Collin County

Anna Parents Stunned as Coach's Arrest Uncovers Past Felony Convictions

Some baseball parents in Anna feel duped by Jason Conn and they're not the only ones. The president of Anna Sports Group, Clark Miller, is frustrated too.

"Surprise, disappointment, shock,” Miller said. "He was a likeable guy and put himself out there that way, volunteered a lot."

On Friday, a Facebook post from Conn's account told parents he had a family emergency and couldn't make a weekend tournament. That same day, he was arrested on federal charges.

Records show a misdemeanor hunting violation in January uncovered multiple Collin County drug convictions dating back to 2002 that prevented him from owning a gun. The indictment said Conn had a shotgun and a rifle during his run-in with Parks and Wildlife.
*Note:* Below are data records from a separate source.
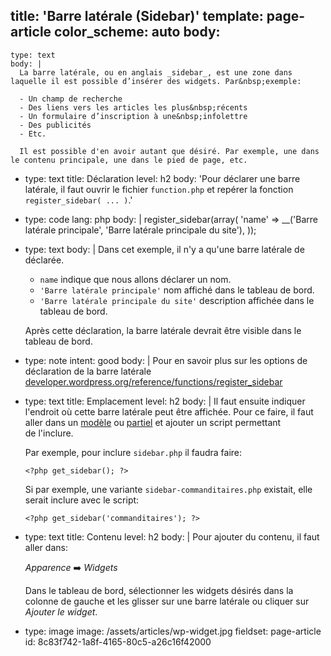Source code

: title: 'Barre latérale (Sidebar)'
template: page-article
color_scheme: auto
body:
  -
    type: text
    body: |
      La barre latérale, ou en anglais _sidebar_, est une zone dans laquelle il est possible d’insérer des widgets. Par&nbsp;exemple: 
      
      - Un champ de recherche
      - Des liens vers les articles les plus&nbsp;récents
      - Un formulaire d’inscription à une&nbsp;infolettre
      - Des publicités
      - Etc.
      
      Il est possible d'en avoir autant que désiré. Par exemple, une dans le contenu principale, une dans le pied de page, etc.
  -
    type: text
    title: Déclaration
    level: h2
    body: 'Pour déclarer une barre latérale, il faut ouvrir le fichier `function.php` et repérer la fonction `register_sidebar( ... )`.'
  -
    type: code
    lang: php
    body: |
      register_sidebar(array(
        'name' => __('Barre latérale principale', 'Barre latérale principale du site'), 
      ));
  -
    type: text
    body: |
      Dans cet exemple, il n'y a qu'une barre latérale de déclarée.
      
      - `name` indique que nous allons déclarer un nom.
      - `'Barre latérale principale'` nom affiché dans le tableau de&nbsp;bord.
      - `'Barre latérale principale du site'` description affichée dans le tableau de&nbsp;bord.
      
      Après cette déclaration, la barre latérale devrait être visible dans le tableau de&nbsp;bord.
  -
    type: note
    intent: good
    body: |
      Pour en savoir plus sur les options de déclaration de la barre&nbsp;latérale
      [developer.wordpress.org/reference/functions/register_sidebar](https://developer.wordpress.org/reference/functions/register_sidebar/)
  -
    type: text
    title: Emplacement
    level: h2
    body: |
      Il faut ensuite indiquer l'endroit où cette barre latérale peut être affichée. Pour ce faire, il faut aller dans un [modèle](./templates) ou [partiel](./parts) et ajouter un script permettant de&nbsp;l'inclure.
      
      Par exemple, pour inclure `sidebar.php` il faudra&nbsp;faire:
      
      `<?php get_sidebar(); ?>`
      
      Si par exemple, une variante `sidebar-commanditaires.php` existait, elle serait inclure avec le&nbsp;script:
      
      `<?php get_sidebar('commanditaires'); ?>`
  -
    type: text
    title: Contenu
    level: h2
    body: |
      Pour ajouter du contenu, il faut aller&nbsp;dans:
      
      _Apparence_ ➡️ _Widgets_
      
      Dans le tableau de bord, sélectionner les widgets désirés dans la colonne de gauche et les glisser sur une barre latérale ou cliquer sur _Ajouter le&nbsp;widget_.
  -
    type: image
    image: /assets/articles/wp-widget.jpg
fieldset: page-article
id: 8c83f742-1a8f-4165-80c5-a26c16f42000
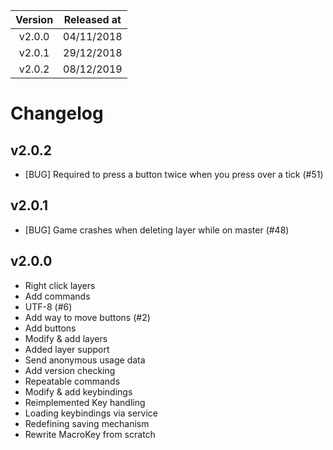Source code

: | Version | Released at |
| :-----: | :---------: |
| v2.0.0  | 04/11/2018  |
| v2.0.1  | 29/12/2018 |
| v2.0.2  | 08/12/2019  |

Changelog
=======

v2.0.2
-----
- [BUG] Required to press a button twice when you press over a tick (\#51)

v2.0.1
-----
- [BUG] Game crashes when deleting layer while on master (\#48) 

v2.0.0
-----
- Right click layers
- Add commands
- UTF-8 (#6)
- Add way to move buttons (#2)
- Add buttons
- Modify & add layers
- Added layer support
- Send anonymous usage data
- Add version checking
- Repeatable commands
- Modify & add keybindings
- Reimplemented Key handling
- Loading keybindings via service
- Redefining saving mechanism
- Rewrite MacroKey from scratch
He's now facing two counts of being a felon in possession of a firearm.

Conn, 38, coached 8- and 9-year-old boys and passed a background check with Anna Sports Group two years ago. That's when he applied to coach as a volunteer. 

"We made a mistake. We own the mistake. We're disappointed in ourselves. We are very upset with our process,” Miller said.
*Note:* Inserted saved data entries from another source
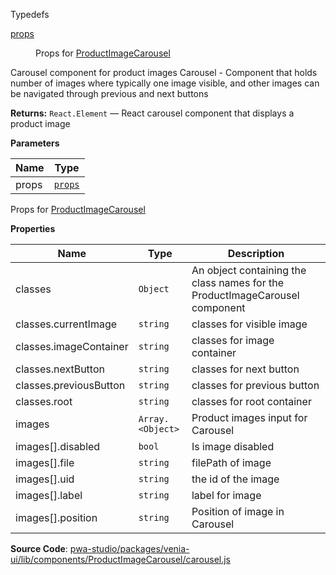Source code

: 
Typedefs

<dl>
<dt><a href="#props">props</a></dt>
<dd>

Props for [ProductImageCarousel](#ProductImageCarousel)

</dd>
</dl>

Carousel component for product images
Carousel - Component that holds number of images
where typically one image visible, and other
images can be navigated through previous and next buttons

**Returns:**
`React.Element`
   — React carousel component that displays a product image

**Parameters**

| Name | Type |
| --- | --- |
| props | [`props`](#props) | 

Props for [ProductImageCarousel](#ProductImageCarousel)

**Properties**

| Name | Type | Description |
| --- | --- | --- |
| classes | `Object` | An object containing the class names for the ProductImageCarousel component |
| classes.currentImage | `string` | classes for visible image |
| classes.imageContainer | `string` | classes for image container |
| classes.nextButton | `string` | classes for next button |
| classes.previousButton | `string` | classes for previous button |
| classes.root | `string` | classes for root container |
| images | `Array.<Object>` | Product images input for Carousel |
| images[].disabled | `bool` | Is image disabled |
| images[].file | `string` | filePath of image |
| images[].uid | `string` | the id of the image |
| images[].label | `string` | label for image |
| images[].position | `string` | Position of image in Carousel |

**Source Code**: [pwa-studio/packages/venia-ui/lib/components/ProductImageCarousel/carousel.js](https://github.com/magento/pwa-studio/blob/develop/packages/venia-ui/lib/components/ProductImageCarousel/carousel.js)
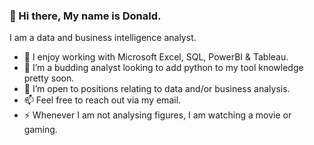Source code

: ### 👋 Hi there, My name is Donald.
I am a data and business intelligence analyst.


- 🔭 I enjoy working with Microsoft Excel, SQL, PowerBI & Tableau.
- 🌱 I’m a budding analyst looking to add python to my tool knowledge pretty soon.
- 👯 I’m open to positions relating to data and/or business analysis.
- 📫 Feel free to reach out via my email.
- ⚡ Whenever I am not analysing figures, I am watching a movie or gaming.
He said the group is made up of only volunteers who relied on trust and a business-type model that only looked back 10 years.

"This was '16, which is probably why it slipped through the cracks, but still, we're dealing with kids here,” Miller said.
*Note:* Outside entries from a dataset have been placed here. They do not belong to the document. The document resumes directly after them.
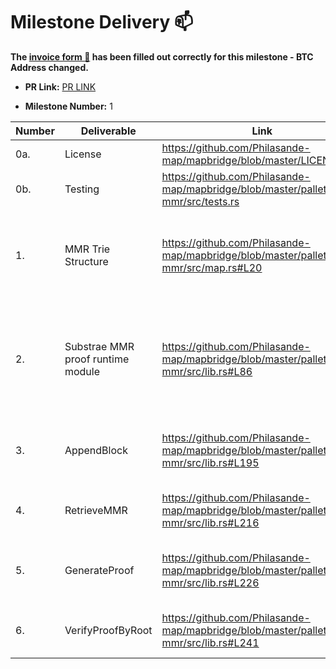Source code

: # Milestone Delivery :mailbox:


**The [invoice form :pencil:](https://forms.gle/8Wx7nxtq8fKrsuEz8) has been filled out correctly for this milestone - BTC Address changed.**  

* **PR Link:** [PR LINK](https://github.com/w3f/Open-Grants-Program/pull/59)

* **Milestone Number:** 1


| Number | Deliverable | Link | Notes |
| ------------- | ------------- | ------------- | ------------- |
| 0a. | License |https://github.com/Philasande-map/mapbridge/blob/master/LICENSE | Apache License |
| 0b. | Testing |https://github.com/Philasande-map/mapbridge/blob/master/pallets/map-mmr/src/tests.rs | test mmr module method |
| 1. | MMR Trie Structure | https://github.com/Philasande-map/mapbridge/blob/master/pallets/map-mmr/src/map.rs#L20 | customlized MMR node field,  merging method and MMR manager |
| 2. | Substrae MMR proof runtime module | https://github.com/Philasande-map/mapbridge/blob/master/pallets/map-mmr/src/lib.rs#L86| MMR proof verification, generate and manage MMR Trie in substrate SRML runtime |
| 3. | AppendBlock |https://github.com/Philasande-map/mapbridge/blob/master/pallets/map-mmr/src/lib.rs#L195 | Append current block as MMR leaf node  |
| 4. | RetrieveMMR |https://github.com/Philasande-map/mapbridge/blob/master/pallets/map-mmr/src/lib.rs#L216 | Retrieve the MMR based on the root provide |
| 5. | GenerateProof | https://github.com/Philasande-map/mapbridge/blob/master/pallets/map-mmr/src/lib.rs#L226| Generate the merkle branch proof in MMR |
| 6. | VerifyProofByRoot |https://github.com/Philasande-map/mapbridge/blob/master/pallets/map-mmr/src/lib.rs#L241 | Verify if the proof is consistent with root |

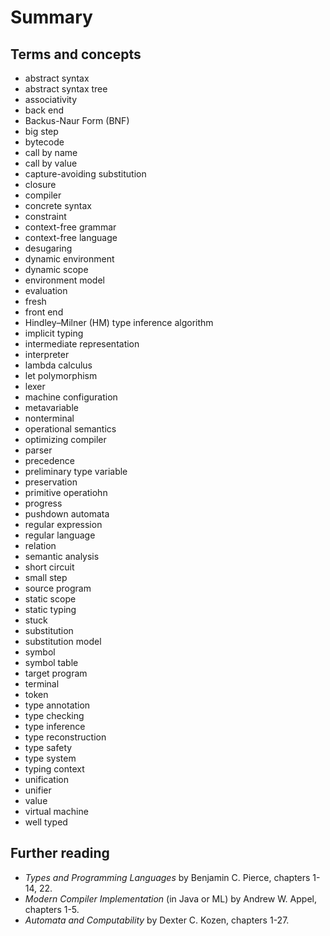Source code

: # Summary

## Terms and concepts

- abstract syntax
- abstract syntax tree
- associativity
- back end
- Backus-Naur Form (BNF)
- big step
- bytecode
- call by name
- call by value
- capture-avoiding substitution
- closure
- compiler
- concrete syntax
- constraint
- context-free grammar
- context-free language
- desugaring
- dynamic environment
- dynamic scope
- environment model
- evaluation
- fresh
- front end
- Hindley&ndash;Milner (HM) type inference algorithm
- implicit typing
- intermediate representation
- interpreter
- lambda calculus
- let polymorphism
- lexer
- machine configuration
- metavariable
- nonterminal
- operational semantics
- optimizing compiler
- parser
- precedence
- preliminary type variable
- preservation
- primitive operatiohn
- progress
- pushdown automata
- regular expression
- regular language
- relation
- semantic analysis
- short circuit
- small step
- source program
- static scope
- static typing
- stuck
- substitution
- substitution model
- symbol
- symbol table
- target program
- terminal
- token
- type annotation
- type checking
- type inference
- type reconstruction
- type safety
- type system
- typing context
- unification
- unifier
- value
- virtual machine
- well typed

## Further reading

* *Types and Programming Languages* by Benjamin C. Pierce, chapters 1-14, 22.
* *Modern Compiler Implementation* (in Java or ML) by Andrew W. Appel,
  chapters 1-5.
* *Automata and Computability* by Dexter C. Kozen, chapters 1-27.


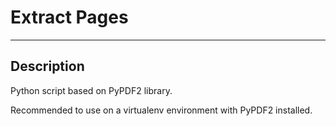 # Extract Pages
________________

## Description

Python script based on PyPDF2 library.

Recommended to use on a virtualenv environment with PyPDF2 installed.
Most of the drug offenses occurred in 2002, including possession of a controlled substance and manufacturing and delivery of a controlled substance. Court records also show violations including a DWI arrest in 2005 and evading arrest in 2008.

A few parents shared their frustrations with NBC 5, saying they paid $140 signup fees to use city facilities and thought their kids were in good hands. Miller said he's heard from them too and he's now planning more frequent background checks and a stricter application process.

"We're immediately trying to fix it. I mean, we're going to do it better. We're going to do it right. This was an eyeopener,” he said. 

As for the indictment, Conn could face up to 10 years in prison and a fine if convicted.